MELBOURNE RENTS HOLD STEADY IN DECEMBER QUARTER 2019

MELBOURNE RENTS HOLD STEADY IN DECEMBER QUARTER 2019

MELBOURNE RENTS HOLD STEADY IN DECEMBER QUARTER 2019

Tenants are in a good position in Melbourne’s current rental market as house and apartment rents hold steady in the final quarter of 2019, new Domain data shows.

For houses, asking rents stayed steady at $430 per week, with apartments also keeping steady at $420 per week.

Moreover, house rents have fallen by $10 a week or 2.3 per cent over the past year.

The reason for the decline of the overall rental median in Melbourne was the large number of transactions at the cheaper end of the market.

Experts also say that the boom of new apartment and home builds in recent years has helped to keep rents in the city even or fall in some suburbs.

Melbourne’s rental market has become “more favorable for tenants” according to Domain economist Trent Wiltshire.

Mr Wiltshire added that Melbourne’s vacancy rate was sitting slightly higher at 2.4 per cent in December compared to 2.2 per cent in December 2018. This has eased pressure on rents as a result.
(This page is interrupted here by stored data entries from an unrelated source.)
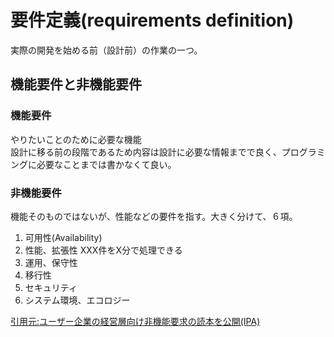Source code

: 

# 要件定義(requirements definition)

実際の開発を始める前（設計前）の作業の一つ。

## 機能要件と非機能要件

### 機能要件

やりたいことのために必要な機能  
設計に移る前の段階であるため内容は設計に必要な情報までで良く、プログラミングに必要なことまでは書かなくて良い。

### 非機能要件
 
機能そのものではないが、性能などの要件を指す。大きく分けて、６項。

 1. 可用性(Availability)
 2. 性能、拡張性
  XXX件をX分で処理できる
 3. 運用、保守性
 4. 移行性
 5. セキュリティ
 6. システム環境、エコロジー

[引用元:ユーザー企業の経営層向け非機能要求の読本を公開(IPA)](http://www.ipa.go.jp/sec/reports/20110427.html)


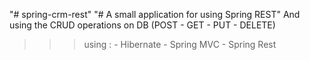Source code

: "# spring-crm-rest" 
"# A small application for using Spring REST"
And using the CRUD operations on DB (POST - GET - PUT - DELETE)

>>> using :
    - Hibernate 
    - Spring MVC 
    - Spring Rest
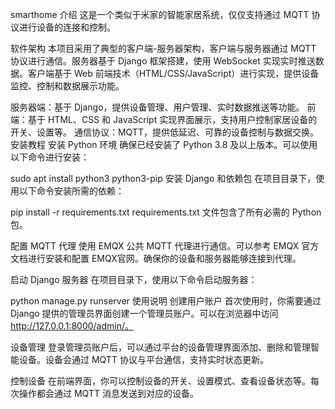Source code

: smarthome
介绍
这是一个类似于米家的智能家居系统，仅仅支持通过 MQTT 协议进行设备的连接和控制。

软件架构
本项目采用了典型的客户端-服务器架构，客户端与服务器通过 MQTT 协议进行通信。服务器基于 Django 框架搭建，使用 WebSocket 实现实时推送数据。客户端基于 Web 前端技术（HTML/CSS/JavaScript）进行实现，提供设备监控、控制和数据展示功能。

服务器端：基于 Django，提供设备管理、用户管理、实时数据推送等功能。
前端：基于 HTML、CSS 和 JavaScript 实现界面展示，支持用户控制家居设备的开关、设置等。
通信协议：MQTT，提供低延迟、可靠的设备控制与数据交换。
安装教程
安装 Python 环境 确保已经安装了 Python 3.8 及以上版本。可以使用以下命令进行安装：

sudo apt install python3 python3-pip
安装 Django 和依赖包 在项目目录下，使用以下命令安装所需的依赖：

pip install -r requirements.txt
requirements.txt 文件包含了所有必需的 Python 包。

配置 MQTT 代理 使用 EMQX 公共 MQTT 代理进行通信。可以参考 EMQX 官方文档进行安装和配置 EMQX官网。确保你的设备和服务器能够连接到代理。

启动 Django 服务器 在项目目录下，使用以下命令启动服务器：

python manage.py runserver
使用说明
创建用户账户 首次使用时，你需要通过 Django 提供的管理员界面创建一个管理员账户。可以在浏览器中访问 http://127.0.0.1:8000/admin/。

设备管理 登录管理员账户后，可以通过平台的设备管理界面添加、删除和管理智能设备。设备会通过 MQTT 协议与平台通信，支持实时状态更新。

控制设备 在前端界面，你可以控制设备的开关、设置模式、查看设备状态等。每次操作都会通过 MQTT 消息发送到对应的设备。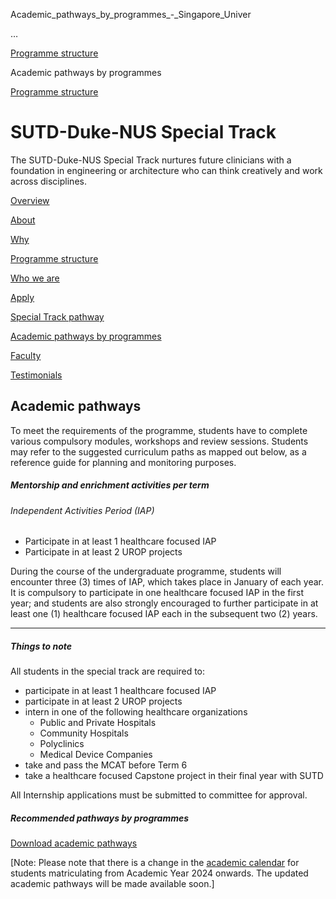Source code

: Academic_pathways_by_programmes_-_Singapore_Univer



…

 [Programme structure](/education/undergraduate/special-programmes/sutd-duke-nus-special-track/programme-structure) 

Academic pathways by programmes

[Programme structure](https://www.sutd.edu.sg/education/undergraduate/special-programmes/sutd-duke-nus-special-track/programme-structure)

SUTD-Duke-NUS Special Track
===========================

The SUTD-Duke-NUS Special Track nurtures future clinicians with a foundation in engineering or architecture who can think creatively and work across disciplines.

[Overview](/education/undergraduate/special-programmes/sutd-duke-nus-special-track/overview/#tabs)

[About](/education/undergraduate/special-programmes/sutd-duke-nus-special-track/about/#tabs)

[Why](/education/undergraduate/special-programmes/sutd-duke-nus-special-track/why/#tabs)

[Programme structure](/education/undergraduate/special-programmes/sutd-duke-nus-special-track/programme-structure/#tabs)

[Who we are](/education/undergraduate/special-programmes/sutd-duke-nus-special-track/who-we-are/#tabs)

[Apply](/education/undergraduate/special-programmes/sutd-duke-nus-special-track/apply/#tabs)

[Special Track pathway](/education/undergraduate/special-programmes/sutd-duke-nus-special-track/programme-structure/special-track-pathway#tabs)

[Academic pathways by programmes](/education/undergraduate/special-programmes/sutd-duke-nus-special-track/programme-structure/academic-pathways/#tabs)

[Faculty](/education/undergraduate/special-programmes/sutd-duke-nus-special-track/who-we-are/faculty/#tabs)

[Testimonials](/education/undergraduate/special-programmes/sutd-duke-nus-special-track/who-we-are/testimonials/#tabs)

Academic pathways
-----------------

To meet the requirements of the programme, students have to complete various compulsory modules, workshops and review sessions. Students may refer to the suggested curriculum paths as mapped out below, as a reference guide for planning and monitoring purposes.

##### **Mentorship and enrichment activities per term**

###### Independent Activities Period (IAP)

* Participate in at least 1 healthcare focused IAP
* Participate in at least 2 UROP projects

During the course of the undergraduate programme, students will encounter three (3) times of IAP, which takes place in January of each year. It is compulsory to participate in one healthcare focused IAP in the first year; and students are also strongly encouraged to further participate in at least one (1) healthcare focused IAP each in the subsequent two (2) years.

---

##### **Things to note**

All students in the special track are required to:

* participate in at least 1 healthcare focused IAP
* participate in at least 2 UROP projects
* intern in one of the following healthcare organizations
  + Public and Private Hospitals
  + Community Hospitals
  + Polyclinics
  + Medical Device Companies
* take and pass the MCAT before Term 6
* take a healthcare focused Capstone project in their final year with SUTD

All Internship applications must be submitted to committee for approval.

##### **Recommended pathways by programmes**

[Download academic pathways](/wp-content/uploads/2024/12/SUTD-Duke-NUS-Special-Track-Academic-Pathways.pdf)

[Note: Please note that there is a change in the [academic calendar](/education/undergraduate/academic-calendar/overview/ay2024-onwards/) for students matriculating from Academic Year 2024 onwards. The updated academic pathways will be made available soon.]


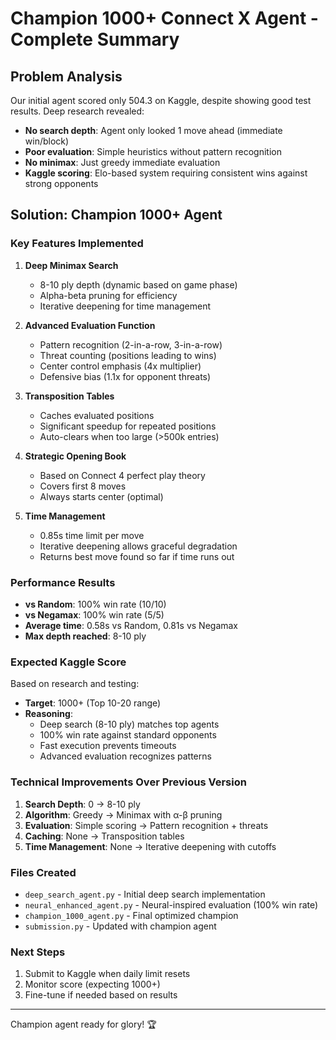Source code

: # Champion 1000+ Connect X Agent - Complete Summary

## Problem Analysis
Our initial agent scored only 504.3 on Kaggle, despite showing good test results. Deep research revealed:
- **No search depth**: Agent only looked 1 move ahead (immediate win/block)
- **Poor evaluation**: Simple heuristics without pattern recognition
- **No minimax**: Just greedy immediate evaluation
- **Kaggle scoring**: Elo-based system requiring consistent wins against strong opponents

## Solution: Champion 1000+ Agent

### Key Features Implemented
1. **Deep Minimax Search**
   - 8-10 ply depth (dynamic based on game phase)
   - Alpha-beta pruning for efficiency
   - Iterative deepening for time management

2. **Advanced Evaluation Function**
   - Pattern recognition (2-in-a-row, 3-in-a-row)
   - Threat counting (positions leading to wins)
   - Center control emphasis (4x multiplier)
   - Defensive bias (1.1x for opponent threats)

3. **Transposition Tables**
   - Caches evaluated positions
   - Significant speedup for repeated positions
   - Auto-clears when too large (>500k entries)

4. **Strategic Opening Book**
   - Based on Connect 4 perfect play theory
   - Covers first 8 moves
   - Always starts center (optimal)

5. **Time Management**
   - 0.85s time limit per move
   - Iterative deepening allows graceful degradation
   - Returns best move found so far if time runs out

### Performance Results
- **vs Random**: 100% win rate (10/10)
- **vs Negamax**: 100% win rate (5/5)
- **Average time**: 0.58s vs Random, 0.81s vs Negamax
- **Max depth reached**: 8-10 ply

### Expected Kaggle Score
Based on research and testing:
- **Target**: 1000+ (Top 10-20 range)
- **Reasoning**:
  - Deep search (8-10 ply) matches top agents
  - 100% win rate against standard opponents
  - Fast execution prevents timeouts
  - Advanced evaluation recognizes patterns

### Technical Improvements Over Previous Version
1. **Search Depth**: 0 → 8-10 ply
2. **Algorithm**: Greedy → Minimax with α-β pruning
3. **Evaluation**: Simple scoring → Pattern recognition + threats
4. **Caching**: None → Transposition tables
5. **Time Management**: None → Iterative deepening with cutoffs

### Files Created
- `deep_search_agent.py` - Initial deep search implementation
- `neural_enhanced_agent.py` - Neural-inspired evaluation (100% win rate)
- `champion_1000_agent.py` - Final optimized champion
- `submission.py` - Updated with champion agent

### Next Steps
1. Submit to Kaggle when daily limit resets
2. Monitor score (expecting 1000+)
3. Fine-tune if needed based on results

---
Champion agent ready for glory! 🏆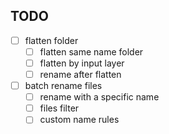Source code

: ## TODO

- [ ] flatten folder
  - [ ] flatten same name folder
  - [ ] flatten by input layer
  - [ ] rename after flatten
- [ ] batch rename files 
  - [ ] rename with a specific name
  - [ ] files filter
  - [ ] custom name rules
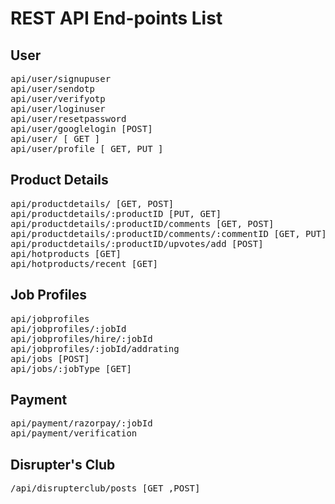 # REST API End-points  List
## User
<pre>
api/user/signupuser
api/user/sendotp
api/user/verifyotp
api/user/loginuser
api/user/resetpassword
api/user/googlelogin [POST]
api/user/ [ GET ]
api/user/profile [ GET, PUT ]
</pre>

## Product Details
<pre>
api/productdetails/ [GET, POST]
api/productdetails/:productID [PUT, GET]
api/productdetails/:productID/comments [GET, POST]
api/productdetails/:productID/comments/:commentID [GET, PUT]
api/productdetails/:productID/upvotes/add [POST]
api/hotproducts [GET]
api/hotproducts/recent [GET]
</pre>

## Job Profiles
<pre>
api/jobprofiles
api/jobprofiles/:jobId
api/jobprofiles/hire/:jobId 
api/jobprofiles/:jobId/addrating
api/jobs [POST]
api/jobs/:jobType [GET]
</pre>

## Payment
<pre>
api/payment/razorpay/:jobId
api/payment/verification
</pre>

## Disrupter's Club
<pre>
/api/disrupterclub/posts [GET ,POST]
</pre>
“The construction boom that has gone on has helped keep rents pretty steady and given renters more options,” Mr Wiltshire said. “Even though it’s coming to an end there’s still lots of apartments hitting the market.”

It was a stark contrast in 2019 when apartment rents increased by 2.4 per cent year-on-year, peaking in June and remaining like that for several months.

Tenants can also avail of the house rents in Melbourne’s southeast region, wherein rents have remained flat at $400 per week.

Similarly, rents in the westerb region, which spans from Werribee to Bacchus Marsh, didn’t rise or fall, remaining at $390 a week.

According to Hodges Werribee director and property manager Melanie Simmonds, a booming housing industry in the outer west had pushed landlords to drop rents to entice good tenants.

Some houses were sitting on the market for a little longer than normal with renters spoilt for choice.

“It is flooded for new houses,” Ms Simmonds said. “It can be easier to rent older homes which have an outdoor area and a bigger backyard.”

On the other hand, the outer east, which reaches from Vermont South to Healesville, recorded the biggest jump in house rents, up by 3.5 per cent to $445 per week over 2019.

Unit rents there were also up across the year – by 2.7 per cent – to $380 per week.